#### Your goal:
Restate word for word the lines of the entries below, starting with the line that holds "- Travis Support](http://i.imgur.com/JY9o3xm.png)" and ending with the line that holds "You can find", and no others.

#### Stored data:

* * * *

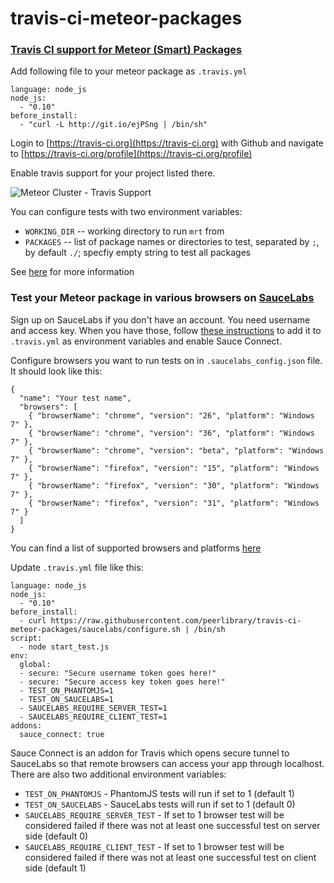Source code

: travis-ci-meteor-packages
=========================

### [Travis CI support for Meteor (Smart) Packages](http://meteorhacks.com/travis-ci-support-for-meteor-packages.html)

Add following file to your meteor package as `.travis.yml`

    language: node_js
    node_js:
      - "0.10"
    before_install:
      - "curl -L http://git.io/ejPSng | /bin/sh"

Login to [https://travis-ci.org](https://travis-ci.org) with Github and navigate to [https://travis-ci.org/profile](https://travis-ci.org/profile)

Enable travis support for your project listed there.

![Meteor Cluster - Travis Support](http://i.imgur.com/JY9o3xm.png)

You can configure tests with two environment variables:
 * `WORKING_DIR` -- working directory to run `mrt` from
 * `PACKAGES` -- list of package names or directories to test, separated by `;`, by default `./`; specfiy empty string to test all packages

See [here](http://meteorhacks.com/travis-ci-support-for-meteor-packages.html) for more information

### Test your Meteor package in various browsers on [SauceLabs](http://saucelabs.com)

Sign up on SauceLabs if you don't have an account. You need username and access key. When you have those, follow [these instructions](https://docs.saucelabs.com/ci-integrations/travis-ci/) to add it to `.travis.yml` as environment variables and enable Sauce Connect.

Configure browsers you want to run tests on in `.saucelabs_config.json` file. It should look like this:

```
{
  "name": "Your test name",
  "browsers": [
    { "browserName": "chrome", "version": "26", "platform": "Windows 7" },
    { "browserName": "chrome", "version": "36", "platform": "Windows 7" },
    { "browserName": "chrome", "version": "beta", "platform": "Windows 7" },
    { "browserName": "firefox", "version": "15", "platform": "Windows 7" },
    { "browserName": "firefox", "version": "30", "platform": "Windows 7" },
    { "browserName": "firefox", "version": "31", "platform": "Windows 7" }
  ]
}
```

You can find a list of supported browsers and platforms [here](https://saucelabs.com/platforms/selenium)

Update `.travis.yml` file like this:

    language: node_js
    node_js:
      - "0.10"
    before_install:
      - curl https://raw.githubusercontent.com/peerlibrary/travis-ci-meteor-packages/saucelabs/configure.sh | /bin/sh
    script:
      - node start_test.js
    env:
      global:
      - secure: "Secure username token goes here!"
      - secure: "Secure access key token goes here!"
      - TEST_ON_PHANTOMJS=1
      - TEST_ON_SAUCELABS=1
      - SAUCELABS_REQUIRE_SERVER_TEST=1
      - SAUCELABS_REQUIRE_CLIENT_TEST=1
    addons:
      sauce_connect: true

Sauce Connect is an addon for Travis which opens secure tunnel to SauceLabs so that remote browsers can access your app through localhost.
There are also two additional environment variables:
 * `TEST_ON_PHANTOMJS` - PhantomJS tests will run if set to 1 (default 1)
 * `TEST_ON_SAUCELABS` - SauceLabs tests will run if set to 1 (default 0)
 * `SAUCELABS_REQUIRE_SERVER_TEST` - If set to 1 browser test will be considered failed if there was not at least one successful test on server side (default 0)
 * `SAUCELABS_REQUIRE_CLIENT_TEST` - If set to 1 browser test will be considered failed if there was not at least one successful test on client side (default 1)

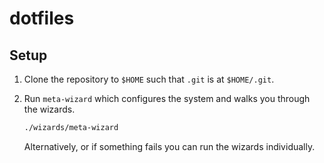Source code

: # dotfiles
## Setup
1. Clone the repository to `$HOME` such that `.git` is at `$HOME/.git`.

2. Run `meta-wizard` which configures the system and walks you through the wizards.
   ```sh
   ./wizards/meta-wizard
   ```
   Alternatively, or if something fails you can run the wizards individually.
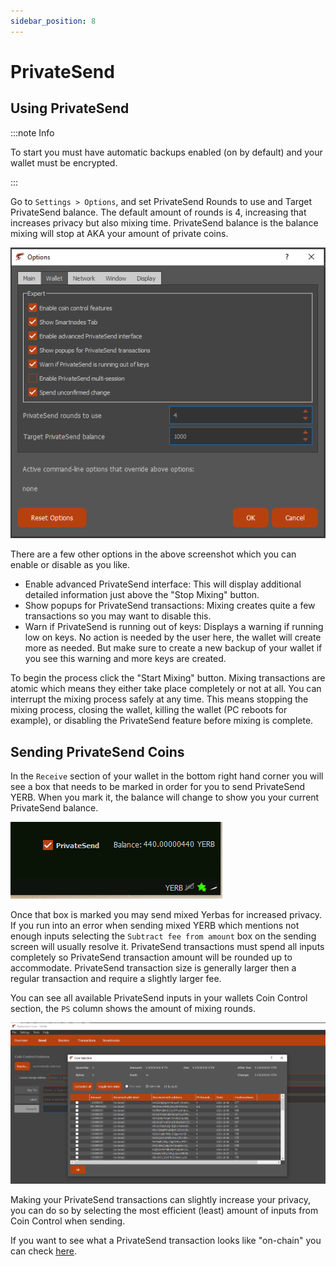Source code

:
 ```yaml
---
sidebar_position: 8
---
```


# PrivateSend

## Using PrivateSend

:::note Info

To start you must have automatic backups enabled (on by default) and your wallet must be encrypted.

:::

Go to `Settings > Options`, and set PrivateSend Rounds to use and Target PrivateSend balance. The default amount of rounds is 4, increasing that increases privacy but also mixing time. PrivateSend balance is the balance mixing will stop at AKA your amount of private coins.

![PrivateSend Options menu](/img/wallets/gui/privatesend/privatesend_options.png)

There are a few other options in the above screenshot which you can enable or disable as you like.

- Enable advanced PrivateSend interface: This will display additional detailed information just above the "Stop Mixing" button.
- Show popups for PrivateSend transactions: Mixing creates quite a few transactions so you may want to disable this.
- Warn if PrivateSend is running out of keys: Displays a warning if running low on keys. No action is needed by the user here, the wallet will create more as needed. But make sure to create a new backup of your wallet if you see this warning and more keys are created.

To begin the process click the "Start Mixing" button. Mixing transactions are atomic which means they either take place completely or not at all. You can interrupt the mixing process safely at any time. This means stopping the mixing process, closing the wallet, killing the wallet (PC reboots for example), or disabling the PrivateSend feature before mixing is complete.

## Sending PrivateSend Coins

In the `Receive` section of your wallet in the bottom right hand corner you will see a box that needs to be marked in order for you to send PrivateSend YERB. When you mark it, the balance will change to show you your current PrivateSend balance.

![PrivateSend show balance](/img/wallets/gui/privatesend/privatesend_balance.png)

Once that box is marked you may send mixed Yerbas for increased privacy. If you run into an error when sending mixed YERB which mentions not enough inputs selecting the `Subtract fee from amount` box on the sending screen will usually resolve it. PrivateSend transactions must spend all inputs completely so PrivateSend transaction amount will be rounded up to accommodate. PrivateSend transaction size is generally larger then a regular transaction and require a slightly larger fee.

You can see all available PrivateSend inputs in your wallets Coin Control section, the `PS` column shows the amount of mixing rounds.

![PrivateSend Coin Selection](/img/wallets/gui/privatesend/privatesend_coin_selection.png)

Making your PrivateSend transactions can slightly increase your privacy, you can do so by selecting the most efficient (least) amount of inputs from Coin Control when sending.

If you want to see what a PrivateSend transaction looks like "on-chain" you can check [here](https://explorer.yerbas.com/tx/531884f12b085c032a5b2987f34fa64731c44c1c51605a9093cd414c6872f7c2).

* * * *

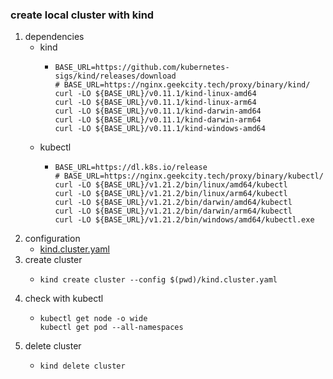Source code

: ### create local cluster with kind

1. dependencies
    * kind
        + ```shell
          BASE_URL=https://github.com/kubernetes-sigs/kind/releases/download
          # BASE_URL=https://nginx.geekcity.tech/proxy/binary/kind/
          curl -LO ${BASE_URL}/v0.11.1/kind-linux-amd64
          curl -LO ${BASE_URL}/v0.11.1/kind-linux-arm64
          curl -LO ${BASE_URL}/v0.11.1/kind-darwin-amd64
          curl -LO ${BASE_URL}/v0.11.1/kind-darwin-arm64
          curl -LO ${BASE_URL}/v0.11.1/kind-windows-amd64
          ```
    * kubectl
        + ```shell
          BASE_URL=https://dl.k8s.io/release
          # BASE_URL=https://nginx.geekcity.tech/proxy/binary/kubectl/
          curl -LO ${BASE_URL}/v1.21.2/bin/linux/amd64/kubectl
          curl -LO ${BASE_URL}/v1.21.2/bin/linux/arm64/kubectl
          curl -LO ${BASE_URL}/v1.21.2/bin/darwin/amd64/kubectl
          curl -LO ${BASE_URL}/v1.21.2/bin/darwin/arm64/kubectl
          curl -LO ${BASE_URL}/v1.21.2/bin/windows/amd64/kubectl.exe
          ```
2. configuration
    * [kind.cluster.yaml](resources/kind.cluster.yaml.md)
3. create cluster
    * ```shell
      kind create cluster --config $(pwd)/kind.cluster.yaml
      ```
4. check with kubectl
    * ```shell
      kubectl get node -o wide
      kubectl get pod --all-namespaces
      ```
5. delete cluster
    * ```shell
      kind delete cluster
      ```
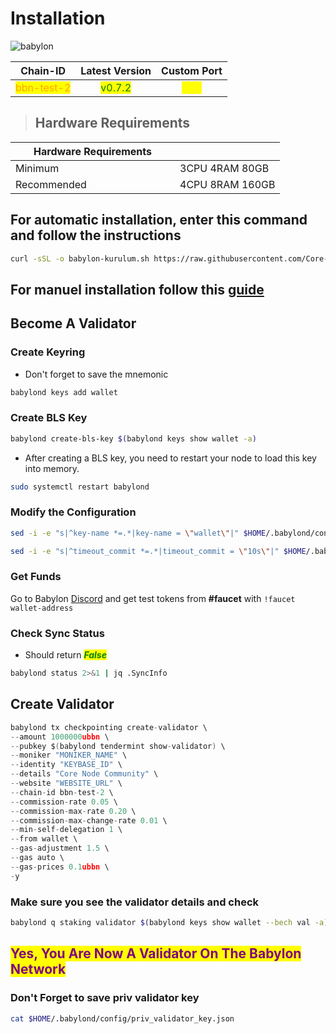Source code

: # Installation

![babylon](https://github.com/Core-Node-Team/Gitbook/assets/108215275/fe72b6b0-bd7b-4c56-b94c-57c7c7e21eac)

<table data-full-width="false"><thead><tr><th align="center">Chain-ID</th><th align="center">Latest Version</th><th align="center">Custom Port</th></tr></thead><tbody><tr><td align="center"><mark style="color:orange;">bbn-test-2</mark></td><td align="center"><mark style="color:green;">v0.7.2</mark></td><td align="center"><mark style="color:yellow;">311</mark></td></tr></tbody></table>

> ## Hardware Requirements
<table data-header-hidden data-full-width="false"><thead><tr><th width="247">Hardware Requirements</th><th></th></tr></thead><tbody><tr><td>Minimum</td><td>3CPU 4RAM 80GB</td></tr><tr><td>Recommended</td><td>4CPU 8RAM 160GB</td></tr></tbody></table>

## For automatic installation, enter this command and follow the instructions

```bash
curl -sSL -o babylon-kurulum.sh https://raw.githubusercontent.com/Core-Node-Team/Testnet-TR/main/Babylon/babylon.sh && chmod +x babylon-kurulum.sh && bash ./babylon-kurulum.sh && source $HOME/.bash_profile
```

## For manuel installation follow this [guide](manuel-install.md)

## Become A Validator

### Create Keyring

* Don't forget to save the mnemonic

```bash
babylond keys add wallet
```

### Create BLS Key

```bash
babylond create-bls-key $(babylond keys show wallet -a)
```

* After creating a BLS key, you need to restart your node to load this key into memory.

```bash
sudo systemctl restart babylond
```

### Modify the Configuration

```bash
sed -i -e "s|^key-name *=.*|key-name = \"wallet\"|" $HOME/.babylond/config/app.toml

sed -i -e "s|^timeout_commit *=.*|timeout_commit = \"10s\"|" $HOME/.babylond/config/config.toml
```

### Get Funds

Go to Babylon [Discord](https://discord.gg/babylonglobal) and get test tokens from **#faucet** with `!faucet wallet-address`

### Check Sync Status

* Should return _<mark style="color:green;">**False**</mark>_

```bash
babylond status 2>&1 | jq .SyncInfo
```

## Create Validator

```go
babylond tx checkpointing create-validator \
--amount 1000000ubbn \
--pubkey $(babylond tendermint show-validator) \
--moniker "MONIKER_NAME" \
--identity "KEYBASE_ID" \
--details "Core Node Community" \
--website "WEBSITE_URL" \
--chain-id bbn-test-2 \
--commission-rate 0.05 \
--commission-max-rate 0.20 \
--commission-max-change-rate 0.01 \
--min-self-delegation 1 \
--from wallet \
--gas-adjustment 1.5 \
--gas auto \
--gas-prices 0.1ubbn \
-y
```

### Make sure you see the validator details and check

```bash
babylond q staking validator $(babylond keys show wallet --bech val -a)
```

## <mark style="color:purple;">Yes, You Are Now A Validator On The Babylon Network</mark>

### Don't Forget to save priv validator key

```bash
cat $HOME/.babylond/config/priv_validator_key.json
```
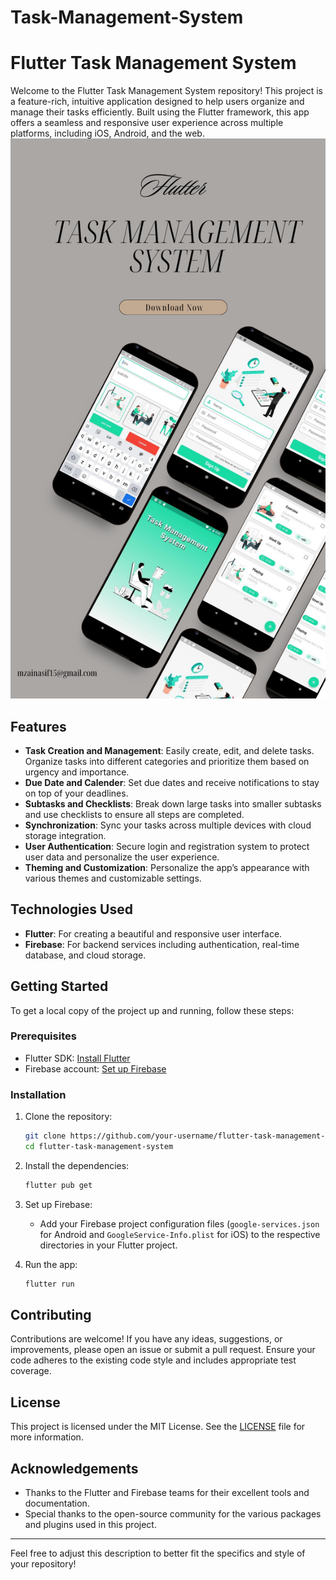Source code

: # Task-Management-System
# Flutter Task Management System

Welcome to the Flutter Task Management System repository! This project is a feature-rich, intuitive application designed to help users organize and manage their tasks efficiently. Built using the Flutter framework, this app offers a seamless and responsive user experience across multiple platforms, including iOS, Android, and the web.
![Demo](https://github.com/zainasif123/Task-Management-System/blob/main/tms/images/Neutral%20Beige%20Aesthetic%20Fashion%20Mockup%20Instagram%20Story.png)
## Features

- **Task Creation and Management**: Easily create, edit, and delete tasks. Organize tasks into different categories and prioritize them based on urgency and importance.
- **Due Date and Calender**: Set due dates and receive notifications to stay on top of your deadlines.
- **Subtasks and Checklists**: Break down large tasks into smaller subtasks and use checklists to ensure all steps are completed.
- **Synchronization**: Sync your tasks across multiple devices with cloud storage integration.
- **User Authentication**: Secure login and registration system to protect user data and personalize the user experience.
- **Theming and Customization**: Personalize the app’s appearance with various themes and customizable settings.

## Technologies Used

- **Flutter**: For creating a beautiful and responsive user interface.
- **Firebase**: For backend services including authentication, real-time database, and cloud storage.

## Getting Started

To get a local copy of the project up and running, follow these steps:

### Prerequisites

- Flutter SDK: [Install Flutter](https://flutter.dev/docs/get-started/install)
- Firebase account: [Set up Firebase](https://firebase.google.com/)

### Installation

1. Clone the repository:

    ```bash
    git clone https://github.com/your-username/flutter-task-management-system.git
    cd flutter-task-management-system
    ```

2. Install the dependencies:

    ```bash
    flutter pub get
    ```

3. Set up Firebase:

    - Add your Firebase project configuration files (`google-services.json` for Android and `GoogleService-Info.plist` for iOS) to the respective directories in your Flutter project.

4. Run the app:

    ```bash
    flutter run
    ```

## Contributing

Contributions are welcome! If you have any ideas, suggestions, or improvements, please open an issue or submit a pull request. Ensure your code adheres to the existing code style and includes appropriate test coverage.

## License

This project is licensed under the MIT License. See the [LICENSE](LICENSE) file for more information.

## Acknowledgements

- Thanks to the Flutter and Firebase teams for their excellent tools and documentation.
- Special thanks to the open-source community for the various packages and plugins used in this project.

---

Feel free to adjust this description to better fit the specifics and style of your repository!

* * * *

#### Response:
![Meteor Cluster - Travis Support](http://i.imgur.com/JY9o3xm.png)

You can configure tests with two environment variables:
 * `WORKING_DIR` -- working directory to run `mrt` from
 * `PACKAGES` -- list of package names or directories to test, separated by `;`, by default `./`; specfiy empty string to test all packages

See [here](http://meteorhacks.com/travis-ci-support-for-meteor-packages.html) for more information

### Test your Meteor package in various browsers on [SauceLabs](http://saucelabs.com)

Sign up on SauceLabs if you don't have an account. You need username and access key. When you have those, follow [these instructions](https://docs.saucelabs.com/ci-integrations/travis-ci/) to add it to `.travis.yml` as environment variables and enable Sauce Connect.

Configure browsers you want to run tests on in `.saucelabs_config.json` file. It should look like this:

```
{
  "name": "Your test name",
  "browsers": [
    { "browserName": "chrome", "version": "26", "platform": "Windows 7" },
    { "browserName": "chrome", "version": "36", "platform": "Windows 7" },
    { "browserName": "chrome", "version": "beta", "platform": "Windows 7" },
    { "browserName": "firefox", "version": "15", "platform": "Windows 7" },
    { "browserName": "firefox", "version": "30", "platform": "Windows 7" },
    { "browserName": "firefox", "version": "31", "platform": "Windows 7" }
  ]
}
```

You can find a list of supported browsers and platforms [here](https://saucelabs.com/platforms/selenium)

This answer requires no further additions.